### PROVIDED DATA
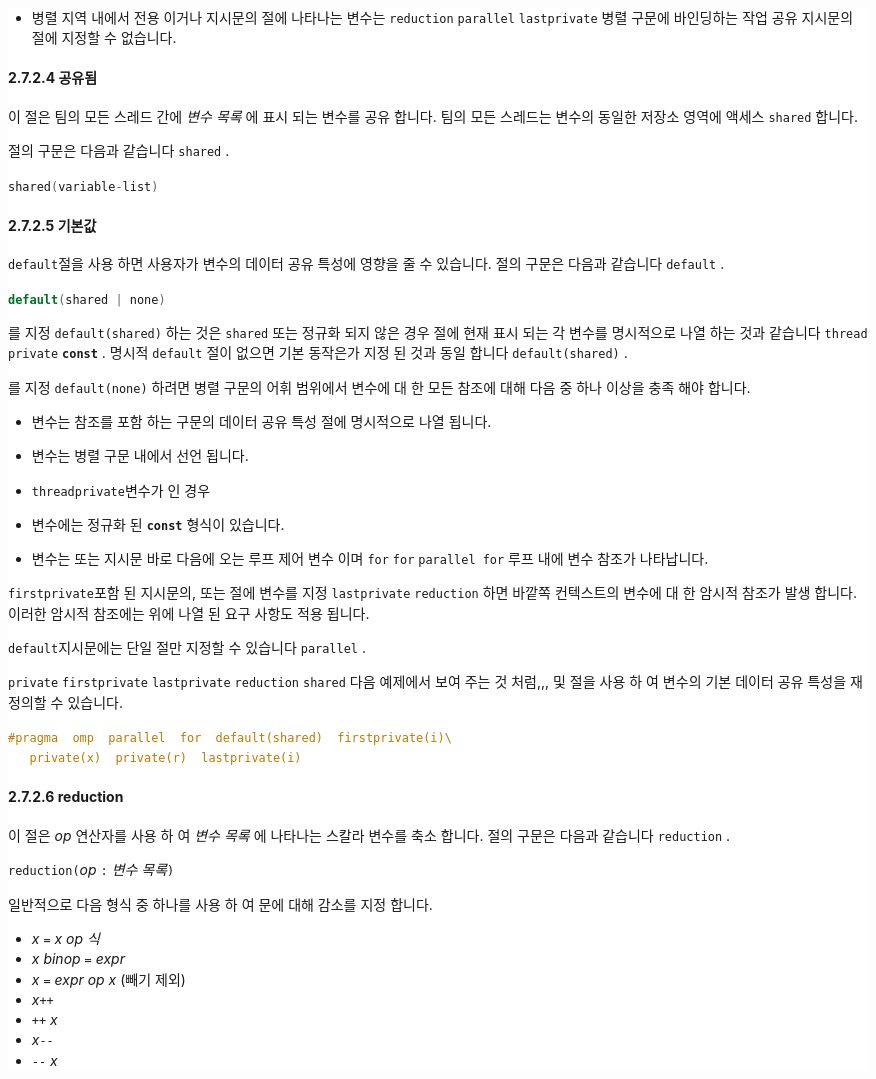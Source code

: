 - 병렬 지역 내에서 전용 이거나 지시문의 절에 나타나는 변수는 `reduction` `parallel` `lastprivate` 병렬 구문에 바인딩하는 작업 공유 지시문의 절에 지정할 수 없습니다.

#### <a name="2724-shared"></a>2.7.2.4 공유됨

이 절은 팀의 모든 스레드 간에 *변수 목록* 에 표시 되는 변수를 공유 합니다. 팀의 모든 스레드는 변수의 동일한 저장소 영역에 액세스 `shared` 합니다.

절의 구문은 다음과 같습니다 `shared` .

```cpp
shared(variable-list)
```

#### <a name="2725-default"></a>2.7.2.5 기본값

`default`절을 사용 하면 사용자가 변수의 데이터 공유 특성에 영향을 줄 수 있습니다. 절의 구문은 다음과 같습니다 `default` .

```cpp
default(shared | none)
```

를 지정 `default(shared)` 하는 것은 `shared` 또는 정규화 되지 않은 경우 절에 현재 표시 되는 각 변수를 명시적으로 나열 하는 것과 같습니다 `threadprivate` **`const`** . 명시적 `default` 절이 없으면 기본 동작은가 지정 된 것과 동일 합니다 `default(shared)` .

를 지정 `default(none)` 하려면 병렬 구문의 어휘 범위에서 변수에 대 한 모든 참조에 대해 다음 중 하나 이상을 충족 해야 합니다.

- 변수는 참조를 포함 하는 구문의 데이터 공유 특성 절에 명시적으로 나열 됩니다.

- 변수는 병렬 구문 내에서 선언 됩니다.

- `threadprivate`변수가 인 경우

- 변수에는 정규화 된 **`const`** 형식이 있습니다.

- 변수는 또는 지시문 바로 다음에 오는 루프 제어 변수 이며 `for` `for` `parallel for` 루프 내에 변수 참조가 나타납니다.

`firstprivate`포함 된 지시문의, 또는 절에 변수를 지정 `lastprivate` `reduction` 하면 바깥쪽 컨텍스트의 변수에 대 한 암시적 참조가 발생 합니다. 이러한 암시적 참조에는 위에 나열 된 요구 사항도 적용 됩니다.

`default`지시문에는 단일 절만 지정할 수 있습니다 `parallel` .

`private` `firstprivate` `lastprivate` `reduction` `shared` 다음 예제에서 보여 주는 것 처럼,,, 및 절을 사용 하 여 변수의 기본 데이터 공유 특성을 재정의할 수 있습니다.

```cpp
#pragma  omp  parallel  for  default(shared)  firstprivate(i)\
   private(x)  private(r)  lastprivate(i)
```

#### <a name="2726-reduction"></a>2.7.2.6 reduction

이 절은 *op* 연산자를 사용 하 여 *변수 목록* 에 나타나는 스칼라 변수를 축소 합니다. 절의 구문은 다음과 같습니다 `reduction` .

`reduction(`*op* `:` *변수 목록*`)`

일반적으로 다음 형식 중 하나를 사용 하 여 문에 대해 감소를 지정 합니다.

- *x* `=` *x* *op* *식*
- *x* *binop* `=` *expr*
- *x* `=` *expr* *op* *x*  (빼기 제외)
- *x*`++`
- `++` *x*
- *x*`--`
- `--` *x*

### TASK DIRECTIONS
Within the data above, the span starting at the line containing "이상을 충족 해야 합니다." and ending at the line containing "사항도 적용 됩니다." is to be retyped exactly, with no other lines.

### RESULT OF THIS EXERCISE
를 지정 `default(none)` 하려면 병렬 구문의 어휘 범위에서 변수에 대 한 모든 참조에 대해 다음 중 하나 이상을 충족 해야 합니다.

- 변수는 참조를 포함 하는 구문의 데이터 공유 특성 절에 명시적으로 나열 됩니다.

- 변수는 병렬 구문 내에서 선언 됩니다.

- `threadprivate`변수가 인 경우

- 변수에는 정규화 된 **`const`** 형식이 있습니다.

- 변수는 또는 지시문 바로 다음에 오는 루프 제어 변수 이며 `for` `for` `parallel for` 루프 내에 변수 참조가 나타납니다.

`firstprivate`포함 된 지시문의, 또는 절에 변수를 지정 `lastprivate` `reduction` 하면 바깥쪽 컨텍스트의 변수에 대 한 암시적 참조가 발생 합니다. 이러한 암시적 참조에는 위에 나열 된 요구 사항도 적용 됩니다.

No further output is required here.